-- GOAL OF THE EXERCISE --
Copy out, from the data, each line containing the string "derivative".

-- DATA FOR THE TASK --
·····
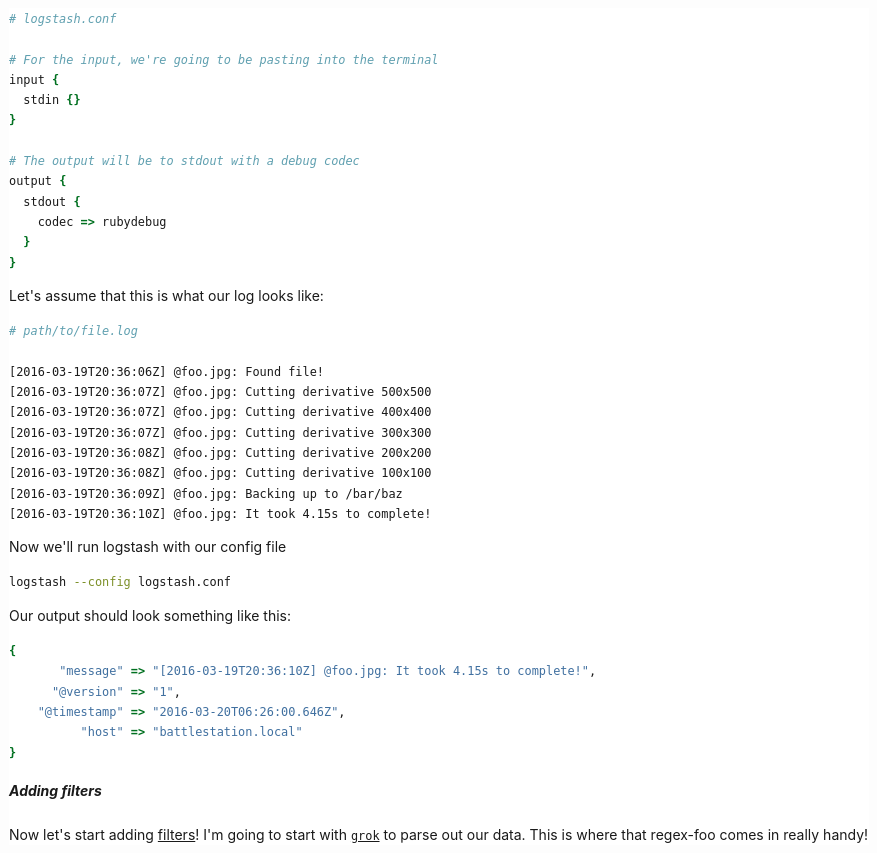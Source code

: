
 ```ruby
# logstash.conf

# For the input, we're going to be pasting into the terminal
input {
  stdin {}
}

# The output will be to stdout with a debug codec
output {
  stdout {
    codec => rubydebug
  }
}
```

Let's assume that this is what our log looks like:

```sh
# path/to/file.log

[2016-03-19T20:36:06Z] @foo.jpg: Found file!
[2016-03-19T20:36:07Z] @foo.jpg: Cutting derivative 500x500
[2016-03-19T20:36:07Z] @foo.jpg: Cutting derivative 400x400
[2016-03-19T20:36:07Z] @foo.jpg: Cutting derivative 300x300
[2016-03-19T20:36:08Z] @foo.jpg: Cutting derivative 200x200
[2016-03-19T20:36:08Z] @foo.jpg: Cutting derivative 100x100
[2016-03-19T20:36:09Z] @foo.jpg: Backing up to /bar/baz
[2016-03-19T20:36:10Z] @foo.jpg: It took 4.15s to complete!
```

Now we'll run logstash with our config file

```sh
logstash --config logstash.conf
```

Our output should look something like this:

```ruby
{
       "message" => "[2016-03-19T20:36:10Z] @foo.jpg: It took 4.15s to complete!",
      "@version" => "1",
    "@timestamp" => "2016-03-20T06:26:00.646Z",
          "host" => "battlestation.local"
}
```

##### Adding filters

Now let's start adding [filters](https://www.elastic.co/guide/en/logstash/current/filter-plugins.html)!
I'm going to start with [`grok`](https://www.elastic.co/guide/en/logstash/current/plugins-filters-grok.html) to parse out our data.
This is where that regex-foo comes in really handy!


[^1]: But don't take my word for it, follow the instructions on [their website](http://brew.sh)
[^2]: Like `event['timestamp']` or `event['file']` in our output above
[^3]: Isn't Homebrew great?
·····
-- EXERCISE RESULT --
[2016-03-19T20:36:07Z] @foo.jpg: Cutting derivative 500x500
[2016-03-19T20:36:07Z] @foo.jpg: Cutting derivative 400x400
[2016-03-19T20:36:07Z] @foo.jpg: Cutting derivative 300x300
[2016-03-19T20:36:08Z] @foo.jpg: Cutting derivative 200x200
[2016-03-19T20:36:08Z] @foo.jpg: Cutting derivative 100x100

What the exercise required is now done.